If I write a book and it's good, me doing other stuff later, even with the same characters doesn't change the original book.
You want to feel like the subject is yours, and if it's too widespread, lots of people will learn about it, in an "inpure way" (scoff, learning about an amazing comic strip in a movie) and so it cheapens it. Only with this "hipster" view on things you could say that. I think it's impossible to cheapen something without changing it.
If the first edition was cool and the second edition changes the language for sensitivities for example, that can cheapen it, because it actually changed it. McDonald's offering a toy of a character from the first edition, changes nothing.
>If I write a book and it's good, me doing other stuff later, even with the same characters doesn't change the original book.
Only technically.
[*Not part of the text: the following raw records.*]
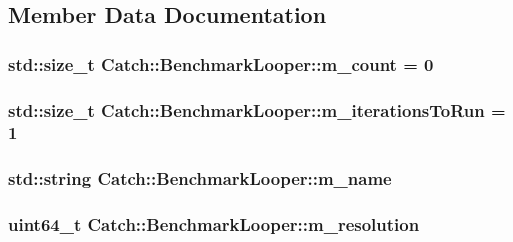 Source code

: \subsection{Member Data Documentation}
\hypertarget{class_catch_1_1_benchmark_looper_aae36ced9e5b1c884e2b3ac9d04c1c373}{
\subsubsection[{m\-\_\-count}]{\setlength{\rightskip}{0pt plus 5cm}std\-::size\-\_\-t Catch\-::\-Benchmark\-Looper\-::m\-\_\-count = 0\hspace{0.3cm}{\ttfamily [private]}}}\label{class_catch_1_1_benchmark_looper_aae36ced9e5b1c884e2b3ac9d04c1c373}
\hypertarget{class_catch_1_1_benchmark_looper_af28bef6706fe983afca85d2ccd2b6ca8}{
\subsubsection[{m\-\_\-iterations\-To\-Run}]{\setlength{\rightskip}{0pt plus 5cm}std\-::size\-\_\-t Catch\-::\-Benchmark\-Looper\-::m\-\_\-iterations\-To\-Run = 1\hspace{0.3cm}{\ttfamily [private]}}}\label{class_catch_1_1_benchmark_looper_af28bef6706fe983afca85d2ccd2b6ca8}
\hypertarget{class_catch_1_1_benchmark_looper_afa2005187a2abbcae69a5b16c89e68c3}{
\subsubsection[{m\-\_\-name}]{\setlength{\rightskip}{0pt plus 5cm}std\-::string Catch\-::\-Benchmark\-Looper\-::m\-\_\-name\hspace{0.3cm}{\ttfamily [private]}}}\label{class_catch_1_1_benchmark_looper_afa2005187a2abbcae69a5b16c89e68c3}
\hypertarget{class_catch_1_1_benchmark_looper_a7e7168e3d346e78d6e85c810aec6a55d}{
\subsubsection[{m\-\_\-resolution}]{\setlength{\rightskip}{0pt plus 5cm}uint64\-\_\-t Catch\-::\-Benchmark\-Looper\-::m\-\_\-resolution\hspace{0.3cm}{\ttfamily [private]}}}\label{class_catch_1_1_benchmark_looper_a7e7168e3d346e78d6e85c810aec6a55d}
In that the actual printed words wont change.
In how it's perceived in the culture, how it's read, how new readers relate to its characters, what it's seen as the start of, and so on, it does retroactively change the original.
Same how the horrendous 8th season of GoT tainted the previous seasons too. Now it's a journey to a pointless ending - and many people who haven't seen it are unwilling to get into it because they know that. Even someone rewatching the first season, now has a bad taste knowing the later plot of Danny for example, or how various things shown as prominent in the first seasons (the mysterious signs of the deathwalkers, or even the death walkers themselves) play no significant role, or are just skipped over later.
I don’t think I have to say anything more than “Game of Thrones” to prove you wrong in most people’s minds. The last episodes sullied the whole series, and I have no longer any desire at all to revisit any of the first seasons, even though I enjoyed them a lot when I watched them originally.
I'm reading Good Omens again right now, and I just got to the "whole damn sea full of brains" scene, and I keep hearing it in Doctor Who's voice. Plus the whole shipping reading from S1/S2 kinds bleeds back.
I'd say it very much does.
The focus on Snoopy itself is when the strip "jumped the shark" (here's a take, https://kotaku.com/how-snoopy-killed-peanuts-1724269473 ).
Of course Schulz dilluted it decades before the end of the strip, getting all too into repeatition and mass market concessions.